A big part of becoming a better communicator and consultant is to understand which metrics matter to business leaders, and which don’t. Often, the data IT reports is not what their business counterparts find most compelling. Dawn Parzych, director of product and solution marketing at digital experience monitoring company Catchpoint Systems, says that what seems like a power struggle between business and IT leaders can sometimes be caused by misunderstanding, miscommunication, and not being focused on the same goals.

“Metrics used to measure success are constantly changing in some respects,” she says. “But at the top level, those metrics have been the same and will always be the same — they’re concerned about revenue, operational efficiency, and cost. When you look at individual departments and teams, they focus on other metrics that feed into those top-level concerns. But there’s not always an understanding of why the metric matters.”

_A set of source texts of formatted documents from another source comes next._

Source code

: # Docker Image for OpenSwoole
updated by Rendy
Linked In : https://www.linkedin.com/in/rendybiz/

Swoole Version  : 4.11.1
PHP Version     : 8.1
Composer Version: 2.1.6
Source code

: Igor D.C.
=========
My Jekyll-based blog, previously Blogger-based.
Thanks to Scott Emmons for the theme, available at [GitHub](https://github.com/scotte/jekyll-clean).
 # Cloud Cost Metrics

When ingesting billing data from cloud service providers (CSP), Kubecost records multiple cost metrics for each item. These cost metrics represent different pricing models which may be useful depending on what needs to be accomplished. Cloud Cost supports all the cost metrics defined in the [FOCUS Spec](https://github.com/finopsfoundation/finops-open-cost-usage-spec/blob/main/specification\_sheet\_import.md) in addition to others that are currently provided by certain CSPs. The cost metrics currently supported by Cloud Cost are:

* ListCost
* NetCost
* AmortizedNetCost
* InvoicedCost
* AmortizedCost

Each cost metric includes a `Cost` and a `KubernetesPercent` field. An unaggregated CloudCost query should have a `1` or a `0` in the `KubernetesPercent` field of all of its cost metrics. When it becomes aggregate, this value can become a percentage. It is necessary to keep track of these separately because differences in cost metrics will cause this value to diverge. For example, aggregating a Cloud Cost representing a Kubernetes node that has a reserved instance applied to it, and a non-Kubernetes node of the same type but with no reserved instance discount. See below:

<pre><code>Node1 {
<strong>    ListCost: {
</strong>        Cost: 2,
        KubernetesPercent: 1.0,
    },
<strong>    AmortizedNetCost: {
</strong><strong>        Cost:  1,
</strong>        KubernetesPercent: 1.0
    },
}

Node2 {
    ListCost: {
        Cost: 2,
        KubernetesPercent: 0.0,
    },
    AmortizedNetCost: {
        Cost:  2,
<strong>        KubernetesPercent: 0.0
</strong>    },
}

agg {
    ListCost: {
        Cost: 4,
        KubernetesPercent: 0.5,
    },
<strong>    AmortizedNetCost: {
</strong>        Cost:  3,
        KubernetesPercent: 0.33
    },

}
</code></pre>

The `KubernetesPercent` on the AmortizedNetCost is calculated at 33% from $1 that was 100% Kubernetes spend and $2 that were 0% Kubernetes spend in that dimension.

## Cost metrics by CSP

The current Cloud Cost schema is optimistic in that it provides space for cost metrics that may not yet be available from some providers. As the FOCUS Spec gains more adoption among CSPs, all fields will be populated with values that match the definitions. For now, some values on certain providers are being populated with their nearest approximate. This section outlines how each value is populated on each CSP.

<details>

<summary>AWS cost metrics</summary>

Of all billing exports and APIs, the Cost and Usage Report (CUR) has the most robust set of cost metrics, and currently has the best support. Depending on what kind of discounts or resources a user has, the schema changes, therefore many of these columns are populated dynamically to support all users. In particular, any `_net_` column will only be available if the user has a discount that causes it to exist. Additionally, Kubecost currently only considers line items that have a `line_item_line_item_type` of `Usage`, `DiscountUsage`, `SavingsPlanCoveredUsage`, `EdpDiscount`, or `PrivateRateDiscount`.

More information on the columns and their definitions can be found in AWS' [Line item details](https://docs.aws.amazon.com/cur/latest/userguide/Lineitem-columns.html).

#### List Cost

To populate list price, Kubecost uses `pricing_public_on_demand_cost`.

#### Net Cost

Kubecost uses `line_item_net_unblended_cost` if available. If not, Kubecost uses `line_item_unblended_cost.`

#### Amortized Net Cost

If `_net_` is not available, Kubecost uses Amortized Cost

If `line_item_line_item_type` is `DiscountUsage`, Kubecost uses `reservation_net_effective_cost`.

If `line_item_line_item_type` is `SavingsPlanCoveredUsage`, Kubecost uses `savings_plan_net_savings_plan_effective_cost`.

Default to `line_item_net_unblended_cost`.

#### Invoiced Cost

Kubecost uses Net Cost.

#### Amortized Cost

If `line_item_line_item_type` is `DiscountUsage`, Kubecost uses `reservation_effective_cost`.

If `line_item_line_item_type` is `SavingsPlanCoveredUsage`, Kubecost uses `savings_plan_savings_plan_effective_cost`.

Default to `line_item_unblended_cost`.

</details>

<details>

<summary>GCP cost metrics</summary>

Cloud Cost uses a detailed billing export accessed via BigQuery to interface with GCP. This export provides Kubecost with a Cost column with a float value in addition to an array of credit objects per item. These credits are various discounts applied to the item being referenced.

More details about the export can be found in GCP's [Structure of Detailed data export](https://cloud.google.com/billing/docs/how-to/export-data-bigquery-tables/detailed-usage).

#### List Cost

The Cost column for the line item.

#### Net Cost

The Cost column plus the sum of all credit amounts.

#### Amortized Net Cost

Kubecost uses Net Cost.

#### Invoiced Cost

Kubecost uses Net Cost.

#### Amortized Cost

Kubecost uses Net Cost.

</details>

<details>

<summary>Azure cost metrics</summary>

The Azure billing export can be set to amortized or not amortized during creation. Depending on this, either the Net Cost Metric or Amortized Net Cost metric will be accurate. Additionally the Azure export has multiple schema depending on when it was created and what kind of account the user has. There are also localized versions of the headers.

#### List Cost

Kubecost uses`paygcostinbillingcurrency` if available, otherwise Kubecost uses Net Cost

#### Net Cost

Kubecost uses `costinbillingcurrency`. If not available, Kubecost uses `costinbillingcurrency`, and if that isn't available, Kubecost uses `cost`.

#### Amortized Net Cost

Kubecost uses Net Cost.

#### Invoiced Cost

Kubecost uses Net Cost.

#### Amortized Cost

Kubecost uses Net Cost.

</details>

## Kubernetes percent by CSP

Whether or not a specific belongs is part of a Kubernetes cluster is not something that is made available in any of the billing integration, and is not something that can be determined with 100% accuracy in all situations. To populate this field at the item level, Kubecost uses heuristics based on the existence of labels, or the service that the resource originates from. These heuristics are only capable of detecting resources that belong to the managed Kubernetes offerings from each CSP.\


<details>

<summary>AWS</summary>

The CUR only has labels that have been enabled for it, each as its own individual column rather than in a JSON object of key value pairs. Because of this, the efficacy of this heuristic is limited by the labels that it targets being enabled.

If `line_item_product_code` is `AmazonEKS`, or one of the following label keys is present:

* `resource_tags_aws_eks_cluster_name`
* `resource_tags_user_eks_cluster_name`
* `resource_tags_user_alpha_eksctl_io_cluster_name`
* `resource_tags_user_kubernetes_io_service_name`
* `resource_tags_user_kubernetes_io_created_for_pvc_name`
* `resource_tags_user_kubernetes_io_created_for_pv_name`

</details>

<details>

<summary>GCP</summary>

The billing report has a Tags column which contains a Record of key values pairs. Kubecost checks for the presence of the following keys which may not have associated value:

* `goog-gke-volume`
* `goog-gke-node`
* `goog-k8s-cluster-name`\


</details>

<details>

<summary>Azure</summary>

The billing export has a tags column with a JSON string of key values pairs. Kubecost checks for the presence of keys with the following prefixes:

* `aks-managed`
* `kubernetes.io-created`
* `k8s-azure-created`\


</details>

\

For example, she says, take mean time to resolve (MTTR), the measure of time between when an issue is first raised to a help desk or support personnel and when it is solved. MTTR is one of the metrics IT people focus on, Parzych says. “‘We’ve got this number down low, we’re solving problems faster than before,’” she says. “But because of the way they’re doing it, there may be more problems. The number that the company’s leaders care about hasn’t changed, but because they’re focusing on MTTR, they’re not looking at the bigger picture.”

Thus, IT leaders can improve relations by thoroughly understanding corporate goals, she says. “Then be honest in communicating those goals and objectives downward and looking at how the metrics their teams are measuring map back to those objectives.”

4. Digital transformation marks a new phase of a familiar cycle

“Often, when we start measuring something because we see it going wrong, we get to a point where it’s improved,” Parzych says. “And then — great! — we don’t have to focus on this anymore. But this is something you have to keep constantly working on. As soon as you take your eye off that goal, things start to go backward. We stopped communicating and looking at the right metrics, and all the other elements that go into alignment, and we’ve had a backslide.”

So perhaps, as business and IT leaders once again recognize the need to work on better communications, relationships will return to their former levels. “All organic systems have cycles,” Collins says. “It’s a steady march as we evolve.”

IT’s relationship with business has already gone through several cycles, he adds. “We were all on the mainframe, and you didn’t have any choice. Then along comes the personal computer, and what did we say? The business units are in charge of their own technology budgets. But then there was loss of control, so we went through centralization again. Then software-as-a-service came along and everybody has their own budget. Then we have no complete view of what’s going on because all our data is siloed. So we’re seeing people understand the new role of IT is protecting the enterprise and doing all the integration that brings the data together.”

This new focus on IT by business leaders is at the root of today’s digital transformation trend, he adds. “Because everyone now realizes that their business runs on top of technology and you can’t turn it off. It doesn’t matter whether or not you have a digital transformation strategy — you’re right in the middle of it.”

In other words, the stakes are higher than ever, and these high stakes might explain why business and IT are less in sync than they used to be. “Everybody intuitively knows they can’t run without technology anymore,” he says. “No way to execute a business and be competitive without it. And each business is defining for itself how you turn technology into some kind of competitive value. That’s where all the struggle is.”